**DATASET RECORDS:**
§ §

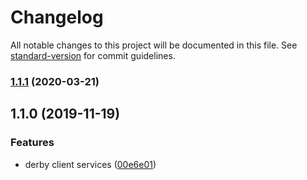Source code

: # Changelog

All notable changes to this project will be documented in this file. See [standard-version](https://github.com/conventional-changelog/standard-version) for commit guidelines.

### [1.1.1](https://github.com/gospime/derby-client-services/compare/v1.1.0...v1.1.1) (2020-03-21)

## 1.1.0 (2019-11-19)


### Features

* derby client services ([00e6e01](https://github.com/gospime/derby-client-services/commit/00e6e01a03dea7d2d43e4e10ce000764ed2d990c))
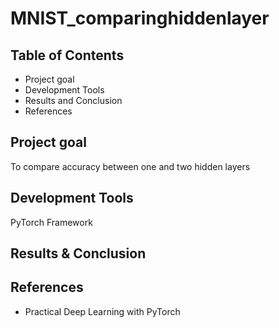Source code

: # MNIST_comparinghiddenlayer

## Table of Contents
* Project goal
* Development Tools
* Results and Conclusion
* References

## Project goal
To compare accuracy between one and two hidden layers

## Development Tools
PyTorch Framework

## Results & Conclusion

## References
* Practical Deep Learning with PyTorch
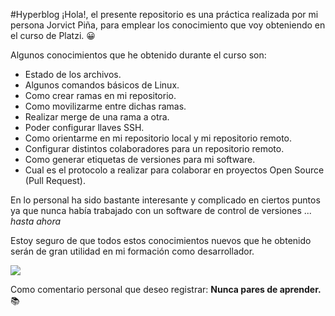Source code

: #Hyperblog
¡Hola!, el presente repositorio es una práctica realizada por mi persona Jorvict Piña, para emplear los conocimiento que voy obteniendo en el curso de Platzi. 😀 

Algunos conocimientos que he obtenido durante el curso son:
* Estado de los archivos.
* Algunos comandos básicos de Linux.
* Como crear ramas en mi repositorio.
* Como movilizarme entre dichas ramas.
* Realizar merge de una rama a otra.
* Poder configurar llaves SSH.
* Como orientarme en mi repositorio local y mi repositorio remoto.
* Configurar distintos colaboradores para un repositorio remoto.
* Como generar etiquetas de versiones para mi software.
* Cual es el protocolo a realizar para colaborar en proyectos Open Source (Pull Request).

En lo personal ha sido bastante interesante y complicado en ciertos puntos ya que nunca había trabajado con un software de control de versiones ... *hasta ahora*

Estoy seguro de que todos estos conocimientos nuevos que he obtenido serán de gran utilidad en mi formación como desarrollador.

![](https://i.imgur.com/H6fSpk4.jpg)

Como comentario personal que deseo registrar: **Nunca pares de aprender.** 📚 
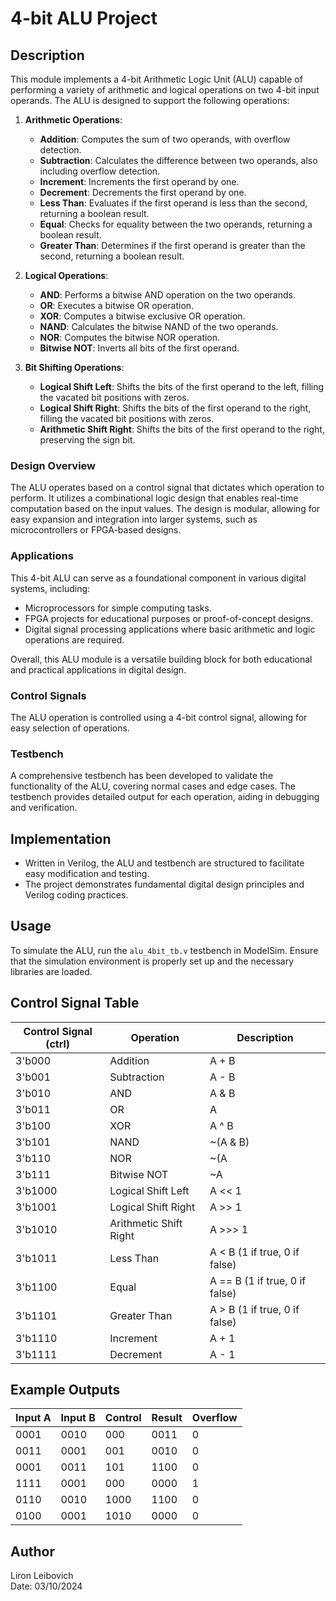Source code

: # 4-bit ALU Project

## Description

This module implements a 4-bit Arithmetic Logic Unit (ALU) capable of performing a variety of arithmetic and logical operations on two 4-bit input operands. The ALU is designed to support the following operations:

1. **Arithmetic Operations**:
   - **Addition**: Computes the sum of two operands, with overflow detection.
   - **Subtraction**: Calculates the difference between two operands, also including overflow detection.
   - **Increment**: Increments the first operand by one.
   - **Decrement**: Decrements the first operand by one.
   - **Less Than**: Evaluates if the first operand is less than the second, returning a boolean result.
   - **Equal**: Checks for equality between the two operands, returning a boolean result.
   - **Greater Than**: Determines if the first operand is greater than the second, returning a boolean result.

2. **Logical Operations**:
   - **AND**: Performs a bitwise AND operation on the two operands.
   - **OR**: Executes a bitwise OR operation.
   - **XOR**: Computes a bitwise exclusive OR operation.
   - **NAND**: Calculates the bitwise NAND of the two operands.
   - **NOR**: Computes the bitwise NOR operation.
   - **Bitwise NOT**: Inverts all bits of the first operand.

3. **Bit Shifting Operations**:
   - **Logical Shift Left**: Shifts the bits of the first operand to the left, filling the vacated bit positions with zeros.
   - **Logical Shift Right**: Shifts the bits of the first operand to the right, filling the vacated bit positions with zeros.
   - **Arithmetic Shift Right**: Shifts the bits of the first operand to the right, preserving the sign bit.

### Design Overview

The ALU operates based on a control signal that dictates which operation to perform. It utilizes a combinational logic design that enables real-time computation based on the input values. The design is modular, allowing for easy expansion and integration into larger systems, such as microcontrollers or FPGA-based designs.

### Applications

This 4-bit ALU can serve as a foundational component in various digital systems, including:
- Microprocessors for simple computing tasks.
- FPGA projects for educational purposes or proof-of-concept designs.
- Digital signal processing applications where basic arithmetic and logic operations are required.

Overall, this ALU module is a versatile building block for both educational and practical applications in digital design.

### Control Signals
The ALU operation is controlled using a 4-bit control signal, allowing for easy selection of operations.

### Testbench
A comprehensive testbench has been developed to validate the functionality of the ALU, covering normal cases and edge cases. The testbench provides detailed output for each operation, aiding in debugging and verification.

## Implementation
- Written in Verilog, the ALU and testbench are structured to facilitate easy modification and testing. 
- The project demonstrates fundamental digital design principles and Verilog coding practices.

## Usage
To simulate the ALU, run the `alu_4bit_tb.v` testbench in ModelSim. Ensure that the simulation environment is properly set up and the necessary libraries are loaded.

## Control Signal Table
| Control Signal (ctrl) | Operation          | Description                                   |
|-----------------------|--------------------|-----------------------------------------------|
| 3'b000                | Addition           | A + B                                         |
| 3'b001                | Subtraction        | A - B                                         |
| 3'b010                | AND                | A & B                                        |
| 3'b011                | OR                 | A | B                                        |
| 3'b100                | XOR                | A ^ B                                        |
| 3'b101                | NAND               | ~(A & B)                                     |
| 3'b110                | NOR                | ~(A | B)                                     |
| 3'b111                | Bitwise NOT        | ~A                                           |
| 3'b1000               | Logical Shift Left | A << 1                                       |
| 3'b1001               | Logical Shift Right| A >> 1                                       |
| 3'b1010               | Arithmetic Shift Right | A >>> 1                                   |
| 3'b1011               | Less Than          | A < B (1 if true, 0 if false)               |
| 3'b1100               | Equal              | A == B (1 if true, 0 if false)              |
| 3'b1101               | Greater Than       | A > B (1 if true, 0 if false)               |
| 3'b1110               | Increment          | A + 1                                        |
| 3'b1111               | Decrement          | A - 1                                        |

## Example Outputs
| Input A | Input B | Control | Result | Overflow |
|---------|---------|---------|--------|----------|
| 0001   | 0010   | 000     | 0011   | 0        |
| 0011   | 0001   | 001     | 0010   | 0        |
| 0001   | 0011   | 101     | 1100   | 0        |
| 1111   | 0001   | 000     | 0000   | 1        |  // Overflow example
| 0110   | 0010   | 1000   | 1100   | 0        |  // Logical Shift Left
| 0100   | 0001   | 1010   | 0000   | 0        |  // Arithmetic Shift Right

## Author
Liron Leibovich  
Date: 03/10/2024
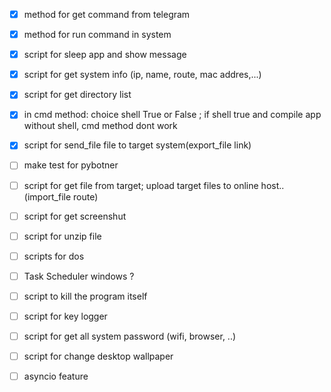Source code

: - [x] method for get command from telegram
- [x] method for run command in system
- [x] script for sleep app and show message
- [x] script for get system info (ip, name, route, mac addres,...)
- [x] script for get directory list 
- [x] in cmd method: choice shell True or False ; if shell true and compile app without shell, cmd method dont work
- [x] script for send_file file to target system(export_file link)
- [ ] make test for pybotner
- [ ] script for get file from target; upload target files to online host.. (import_file route) 
- [ ] script for get screenshut
- [ ] script for unzip file
- [ ] scripts for dos
- [ ] Task Scheduler windows ?
- [ ] script to kill the program itself 
- [ ] script for key logger
- [ ] script for get all system password (wifi, browser, ..)
- [ ] script for change desktop wallpaper
- [ ] asyncio feature


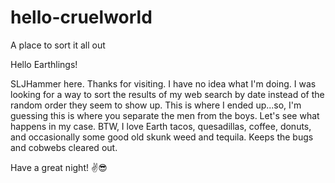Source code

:# hello-cruelworld
A place to sort it all out 

Hello Earthlings!

SLJHammer here. Thanks for visiting. I have no idea what I'm doing. I was looking for a way to sort the results of my web search by date instead of the random order they seem to show up. This is where I ended up...so, I'm guessing this is where you separate the men from the boys. Let's see what happens in my case. BTW, I love Earth tacos, quesadillas, coffee, donuts, and occasionally some good old skunk weed and tequila. Keeps the bugs and cobwebs cleared out.

Have a great night! ✌️😎 
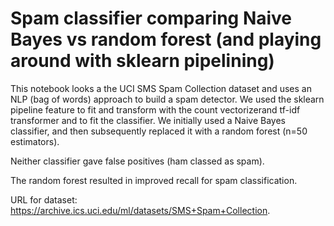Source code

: # Spam classifier comparing Naive Bayes vs random forest (and playing around with sklearn pipelining)

This notebook looks a the UCI SMS Spam Collection dataset and uses an NLP (bag of words) approach to build a spam detector.  We used the sklearn pipeline feature to fit and transform with the count vectorizerand tf-idf transformer and to fit the classifier.  We initially used a Naive Bayes classifier, and then subsequently replaced it with a random forest (n=50 estimators). 

Neither classifier gave false positives (ham classed as spam). 

The random forest resulted in improved recall for spam classification. 

URL for dataset: https://archive.ics.uci.edu/ml/datasets/SMS+Spam+Collection.
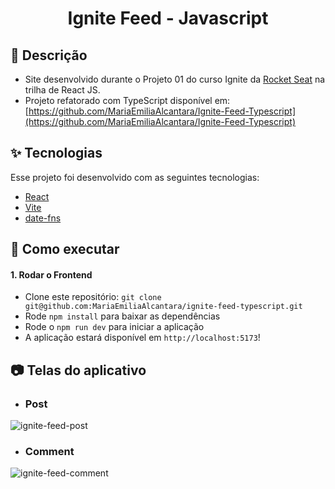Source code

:<h1 align="center">Ignite Feed - Javascript</h1>

## 📝 Descrição

- Site desenvolvido durante o Projeto 01 do curso Ignite da [Rocket Seat](https://www.rocketseat.com.br/) na trilha de React JS. 
- Projeto refatorado com TypeScript disponível em: [https://github.com/MariaEmiliaAlcantara/Ignite-Feed-Typescript](https://github.com/MariaEmiliaAlcantara/Ignite-Feed-Typescript)

## ✨ Tecnologias

Esse projeto foi desenvolvido com as seguintes tecnologias:

- [React](https://pt-br.reactjs.org/)
- [Vite](https://vitejs.dev/)
- [date-fns](https://date-fns.org/)

## 🚀 Como executar

#### 1. Rodar o Frontend
- Clone este repositório: `git clone git@github.com:MariaEmiliaAlcantara/ignite-feed-typescript.git`
- Rode `npm install` para baixar as dependências
- Rode o `npm run dev` para iniciar a aplicação
- A aplicação estará disponível em `http://localhost:5173`!

## 📷 Telas do aplicativo

- ### Post
![ignite-feed-post](https://user-images.githubusercontent.com/104785776/203163424-809fcea1-8ded-4816-9570-c7e799b1c450.png)

- ### Comment
![ignite-feed-comment](https://user-images.githubusercontent.com/104785776/203163604-533f6945-9956-4fa2-8e65-9a303ea74eb3.png)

§ §

The line containing "derby client services" marks the end: transcribe every line from the start of the listing up to and including it, minus the pictures.

**SOLUTION:**
Source code

: # Changelog

All notable changes to this project will be documented in this file. See [standard-version](https://github.com/conventional-changelog/standard-version) for commit guidelines.

### [1.1.1](https://github.com/gospime/derby-client-services/compare/v1.1.0...v1.1.1) (2020-03-21)

## 1.1.0 (2019-11-19)


### Features

* derby client services ([00e6e01](https://github.com/gospime/derby-client-services/commit/00e6e01a03dea7d2d43e4e10ce000764ed2d990c))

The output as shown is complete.